When his father passed away it drove him to leave high school and join the Royal New Zealand Navy. After spending seven and a half years in the Navy he found the “love of his life” who he says later betrayed him with his best friend. This caused him into a deep state of depression.
“I decided to leave New Zealand with only $500, a bag of clothes and a one-way plane ticket to Kings Cross, Australia,” he said. Within a week he found himself homeless living on a park bench with a cardboard box to shield himself, and newspaper to keep him warm. “I would clean myself in the public toilet and wander the streets in search of food and a job. I couldn’t bring myself to ask for help.” Life continued along a downward spiral, as he became caught up in a life of sex, drugs and gangs.

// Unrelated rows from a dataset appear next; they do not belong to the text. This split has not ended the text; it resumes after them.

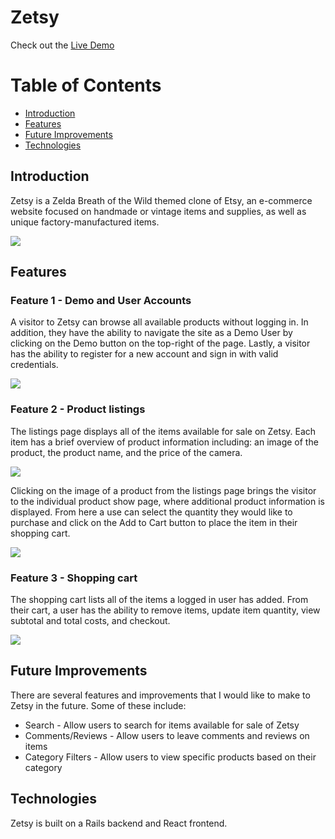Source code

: # Zetsy

Check out the [Live Demo](http://zetsy.herokuapp.com/)
# Table of Contents

* [Introduction](#introduction)
* [Features](#features)
* [Future Improvements](#future-improvements)
* [Technologies](#technologies)


## Introduction

Zetsy is a Zelda Breath of the Wild themed clone of Etsy, an e-commerce website focused on handmade or vintage items and supplies, as well as unique factory-manufactured items.

![](https://github.com/kchansf5/etsy_clone/blob/master/readme_screenshots/zetsy-home.png)

## Features
### Feature 1 - Demo and User Accounts
A visitor to Zetsy can browse all available products without logging in. In addition, they have the ability to navigate the site as a Demo User by clicking on the Demo button on the top-right of the page. Lastly, a visitor has the ability to register for a new account and sign in with valid credentials.

![](https://github.com/kchansf5/etsy_clone/blob/master/readme_screenshots/zetsy-users.png)

### Feature 2 - Product listings
The listings page displays all of the items available for sale on Zetsy. Each item has a brief overview of product information including: an image of the product, the product name, and the price of the camera.

![](https://github.com/kchansf5/etsy_clone/blob/master/readme_screenshots/zetsy-listings.png)

Clicking on the image of a product from the listings page brings the visitor to the individual product show page, where additional product information is displayed. From here a use can select the quantity they would like to purchase and click on the Add to Cart button to place the item in their shopping cart.

![](https://github.com/kchansf5/etsy_clone/blob/master/readme_screenshots/zetsy-single-product.png)

### Feature 3 - Shopping cart
The shopping cart lists all of the items a logged in user has added. From their cart, a user has the ability to remove items, update item quantity, view subtotal and total costs, and checkout.

![](https://github.com/kchansf5/etsy_clone/blob/master/readme_screenshots/zetsy-cart.png)

## Future Improvements
There are several features and improvements that I would like to make to Zetsy in the future. Some of these include:

* Search - Allow users to search for items available for sale of Zetsy
* Comments/Reviews - Allow users to leave comments and reviews on items
* Category Filters - Allow users to view specific products based on their category

## Technologies
Zetsy is built on a Rails backend and React frontend.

“I was on the run from police all the time and ended up serving my first sentence in Silverwater Maximum Security Prison,”. The downward spiral continued and he began running from not only police, but hitmen and fighting bike gangs while being addicted to methamphetamine and crack cocaine. “In the end I was beaten by five guys, stabbed multiple times and had my ear ripped off and eye pulled out.”
At one point he remembers sitting on a beach high on methamphetamine with his Taiaha and a .45 calibre and said, “God if you are real – Help me”. “I ended up finding a Gideon Bible that my friend had given me in my back pocket and that is where it all started.”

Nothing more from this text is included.